Saved data entries
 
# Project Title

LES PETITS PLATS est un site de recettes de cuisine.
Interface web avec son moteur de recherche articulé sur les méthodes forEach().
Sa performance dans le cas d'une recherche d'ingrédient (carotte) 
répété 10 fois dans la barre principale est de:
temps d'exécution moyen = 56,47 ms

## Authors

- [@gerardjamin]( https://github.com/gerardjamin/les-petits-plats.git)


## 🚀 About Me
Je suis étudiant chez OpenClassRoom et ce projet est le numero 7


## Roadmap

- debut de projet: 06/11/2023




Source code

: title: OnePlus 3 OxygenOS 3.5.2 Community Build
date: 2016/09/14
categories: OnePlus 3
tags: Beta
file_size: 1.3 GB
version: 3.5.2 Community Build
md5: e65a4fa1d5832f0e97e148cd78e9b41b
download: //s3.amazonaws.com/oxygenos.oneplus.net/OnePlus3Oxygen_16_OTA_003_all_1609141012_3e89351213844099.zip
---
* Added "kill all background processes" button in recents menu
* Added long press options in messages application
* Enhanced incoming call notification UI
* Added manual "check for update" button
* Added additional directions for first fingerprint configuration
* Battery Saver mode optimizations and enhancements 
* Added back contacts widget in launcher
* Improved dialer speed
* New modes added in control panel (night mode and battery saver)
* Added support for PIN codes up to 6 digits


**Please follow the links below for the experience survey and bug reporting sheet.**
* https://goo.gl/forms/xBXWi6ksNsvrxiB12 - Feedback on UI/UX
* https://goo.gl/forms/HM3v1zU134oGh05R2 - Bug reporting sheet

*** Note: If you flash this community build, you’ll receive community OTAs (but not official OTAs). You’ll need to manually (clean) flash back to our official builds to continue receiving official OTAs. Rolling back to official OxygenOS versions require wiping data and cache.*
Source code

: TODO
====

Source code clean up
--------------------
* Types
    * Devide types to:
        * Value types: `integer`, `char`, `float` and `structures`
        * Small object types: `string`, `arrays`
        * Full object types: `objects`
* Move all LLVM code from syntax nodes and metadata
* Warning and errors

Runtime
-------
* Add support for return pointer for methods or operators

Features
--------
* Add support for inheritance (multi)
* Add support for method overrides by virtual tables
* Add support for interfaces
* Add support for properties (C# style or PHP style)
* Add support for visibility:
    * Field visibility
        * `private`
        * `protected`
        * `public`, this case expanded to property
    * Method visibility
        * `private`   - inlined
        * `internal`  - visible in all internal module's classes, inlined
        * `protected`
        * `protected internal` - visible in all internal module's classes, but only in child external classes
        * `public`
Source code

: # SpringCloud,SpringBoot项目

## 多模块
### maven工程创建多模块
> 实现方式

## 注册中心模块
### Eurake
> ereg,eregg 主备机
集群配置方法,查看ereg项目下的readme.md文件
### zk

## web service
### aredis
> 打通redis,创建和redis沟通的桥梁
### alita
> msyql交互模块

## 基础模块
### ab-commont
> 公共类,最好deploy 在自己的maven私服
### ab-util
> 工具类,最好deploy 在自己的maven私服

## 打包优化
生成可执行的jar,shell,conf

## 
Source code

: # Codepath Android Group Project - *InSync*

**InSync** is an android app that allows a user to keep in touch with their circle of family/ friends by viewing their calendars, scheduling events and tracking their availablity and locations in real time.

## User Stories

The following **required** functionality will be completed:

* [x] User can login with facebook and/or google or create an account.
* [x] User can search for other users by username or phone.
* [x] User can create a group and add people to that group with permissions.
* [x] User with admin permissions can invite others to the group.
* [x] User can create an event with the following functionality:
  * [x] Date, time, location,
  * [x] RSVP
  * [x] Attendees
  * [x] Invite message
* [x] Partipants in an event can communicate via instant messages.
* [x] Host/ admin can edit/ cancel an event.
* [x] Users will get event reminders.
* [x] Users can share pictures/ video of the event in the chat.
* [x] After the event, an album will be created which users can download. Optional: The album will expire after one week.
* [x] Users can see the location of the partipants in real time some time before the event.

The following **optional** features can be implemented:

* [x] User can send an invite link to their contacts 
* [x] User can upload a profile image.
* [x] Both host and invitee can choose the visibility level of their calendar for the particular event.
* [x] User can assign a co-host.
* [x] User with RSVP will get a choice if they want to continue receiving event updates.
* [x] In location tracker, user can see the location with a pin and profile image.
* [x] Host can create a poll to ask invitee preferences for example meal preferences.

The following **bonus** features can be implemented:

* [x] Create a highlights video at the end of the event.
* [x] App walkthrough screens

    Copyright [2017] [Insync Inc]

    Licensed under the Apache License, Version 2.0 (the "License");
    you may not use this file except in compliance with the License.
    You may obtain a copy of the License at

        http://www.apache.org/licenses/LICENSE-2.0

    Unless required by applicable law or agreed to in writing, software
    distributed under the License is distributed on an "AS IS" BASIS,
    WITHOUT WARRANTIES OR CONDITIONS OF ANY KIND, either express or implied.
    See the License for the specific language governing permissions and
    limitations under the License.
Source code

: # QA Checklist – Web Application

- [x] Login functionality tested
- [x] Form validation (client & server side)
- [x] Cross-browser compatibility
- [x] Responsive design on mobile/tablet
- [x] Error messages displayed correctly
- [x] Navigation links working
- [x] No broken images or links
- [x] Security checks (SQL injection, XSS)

...

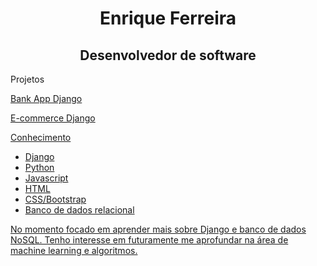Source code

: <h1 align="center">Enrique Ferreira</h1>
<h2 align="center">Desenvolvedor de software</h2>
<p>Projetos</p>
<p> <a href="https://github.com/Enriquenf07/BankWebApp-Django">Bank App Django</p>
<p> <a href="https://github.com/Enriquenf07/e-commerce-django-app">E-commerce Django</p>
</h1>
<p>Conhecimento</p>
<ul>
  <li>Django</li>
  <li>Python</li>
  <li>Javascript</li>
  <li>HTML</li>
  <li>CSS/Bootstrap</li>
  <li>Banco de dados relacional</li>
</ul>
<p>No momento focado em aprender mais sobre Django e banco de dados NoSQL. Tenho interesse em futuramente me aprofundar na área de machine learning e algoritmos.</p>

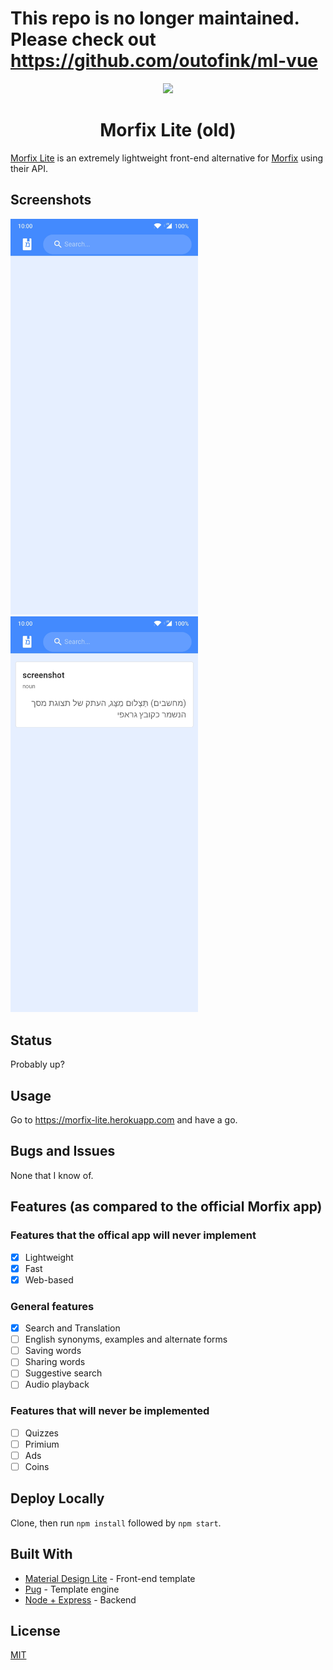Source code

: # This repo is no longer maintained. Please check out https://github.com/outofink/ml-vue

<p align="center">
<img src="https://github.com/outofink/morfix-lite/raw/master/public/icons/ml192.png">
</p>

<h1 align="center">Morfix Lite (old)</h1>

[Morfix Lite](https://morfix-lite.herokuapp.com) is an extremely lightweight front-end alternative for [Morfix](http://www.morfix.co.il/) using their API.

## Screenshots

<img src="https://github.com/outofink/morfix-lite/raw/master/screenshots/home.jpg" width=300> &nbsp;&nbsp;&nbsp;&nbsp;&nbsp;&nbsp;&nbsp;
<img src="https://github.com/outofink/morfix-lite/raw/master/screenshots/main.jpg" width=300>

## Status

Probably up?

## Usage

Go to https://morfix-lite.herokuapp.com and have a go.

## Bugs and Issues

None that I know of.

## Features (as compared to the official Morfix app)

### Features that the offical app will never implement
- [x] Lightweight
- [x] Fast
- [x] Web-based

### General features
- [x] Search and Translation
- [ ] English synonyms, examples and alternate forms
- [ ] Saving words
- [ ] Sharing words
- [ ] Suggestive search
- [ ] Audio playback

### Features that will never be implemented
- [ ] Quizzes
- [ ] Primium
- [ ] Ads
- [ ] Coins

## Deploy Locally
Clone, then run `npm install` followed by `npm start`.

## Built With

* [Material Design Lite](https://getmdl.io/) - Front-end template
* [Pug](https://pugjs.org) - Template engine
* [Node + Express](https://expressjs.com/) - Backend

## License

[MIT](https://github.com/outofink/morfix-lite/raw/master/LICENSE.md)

## What this task involves
A verbatim transcription is needed of the lines above, starting at the line with "# Project Title" and ending at the line with "répété 10 fois", both included, and of nothing else.

## Solution for this exercise
# Project Title

LES PETITS PLATS est un site de recettes de cuisine.
Interface web avec son moteur de recherche articulé sur les méthodes forEach().
Sa performance dans le cas d'une recherche d'ingrédient (carotte) 
répété 10 fois dans la barre principale est de:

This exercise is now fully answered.